By Dan Johnson


Classic areas such as gravel bars, rocky reefs and mud flats are home to plenty of walleyes in the summer. But weedbeds across Lindy Land hold their share of fish as well, and are often overlooked hotspots missed by the masses.

Weed-crowned sunken islands or humps are among my favorites. Rising from deep water offshore, they often attract nearby walleyes to feed on juvenile perch and other baitfish, along with a host of aquatic insects and other sources of sustenance.

Particulars such as the ideal depth and distance from shore or other structure can vary from lake to lake. As a general rule, if you find out how deep weeds can grow on the lake, then study a good lakemap for structure that lies at or above the lower limits of vegetation, you’ll be in good shape.

Sometimes prime lies can be surprisingly shallow. Yesterday afternoon, for example, my son and a fishing buddy plucked a plump 27-inch walleye from the top of a weed hump in just five feet of water. They were fishing a thick, isolated stand of curlyleaf pondweed surrounded by steep breaks falling into 17 feet of water.

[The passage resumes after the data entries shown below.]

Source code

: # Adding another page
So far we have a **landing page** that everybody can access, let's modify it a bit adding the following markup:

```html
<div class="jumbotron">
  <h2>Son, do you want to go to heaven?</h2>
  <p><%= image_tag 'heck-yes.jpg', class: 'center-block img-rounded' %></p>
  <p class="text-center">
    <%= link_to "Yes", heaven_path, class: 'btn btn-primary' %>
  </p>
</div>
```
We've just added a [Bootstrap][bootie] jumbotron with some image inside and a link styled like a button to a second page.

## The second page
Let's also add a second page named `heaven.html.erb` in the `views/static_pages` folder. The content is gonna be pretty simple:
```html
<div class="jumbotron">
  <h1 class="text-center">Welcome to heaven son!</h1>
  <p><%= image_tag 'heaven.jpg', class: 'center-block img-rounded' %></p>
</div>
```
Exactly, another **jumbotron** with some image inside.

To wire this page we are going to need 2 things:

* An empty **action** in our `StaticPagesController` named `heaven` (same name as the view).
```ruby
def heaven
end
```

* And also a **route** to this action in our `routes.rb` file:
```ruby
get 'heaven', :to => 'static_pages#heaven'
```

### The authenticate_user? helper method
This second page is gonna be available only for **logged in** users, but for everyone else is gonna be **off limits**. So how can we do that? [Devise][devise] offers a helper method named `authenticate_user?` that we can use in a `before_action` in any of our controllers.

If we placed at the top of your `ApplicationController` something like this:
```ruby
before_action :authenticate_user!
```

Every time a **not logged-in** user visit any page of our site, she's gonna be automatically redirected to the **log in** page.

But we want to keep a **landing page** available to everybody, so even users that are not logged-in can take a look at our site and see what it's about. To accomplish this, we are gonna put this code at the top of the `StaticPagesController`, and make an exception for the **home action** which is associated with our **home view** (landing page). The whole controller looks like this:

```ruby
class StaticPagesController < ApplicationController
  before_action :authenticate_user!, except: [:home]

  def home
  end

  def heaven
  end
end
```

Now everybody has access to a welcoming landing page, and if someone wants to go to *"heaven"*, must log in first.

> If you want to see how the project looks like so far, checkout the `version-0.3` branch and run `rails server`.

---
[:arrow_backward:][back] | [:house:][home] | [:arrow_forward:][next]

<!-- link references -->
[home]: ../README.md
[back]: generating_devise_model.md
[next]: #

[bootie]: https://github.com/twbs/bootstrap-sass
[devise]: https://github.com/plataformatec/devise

Weed hump tactics include suspending a Lindy Jig tipped with a leech below a Thill Wobble Bobber or Pro Series Slip Float. Float fishing is great for targeting high-percentage areas like an inside turn in the weedline—especially with a breeze blowing in. Active presentations like pitching Lindy Jigs tipped with live bait or soft plastics are equally deadly, and a perfect way to search for active fish.

Top combos include a 1/8- to ¼-ounce Lindy Watsit Jig, Watsit Spin or Fuzz-E-Grub. You can also tip a larger Lindy Jig with a beefy, bass-style creature bait or curly-tail. Weed walleyes are aggressive and aren’t shy about taking a swipe at a large plastic presentation.

While walleyes certainly prowl near-shore weedbeds and outside weedlines, offshore weed humps typically see little or no fishing pressure, and are definitely worth a shot on lakes across Lindy Land, all summer long.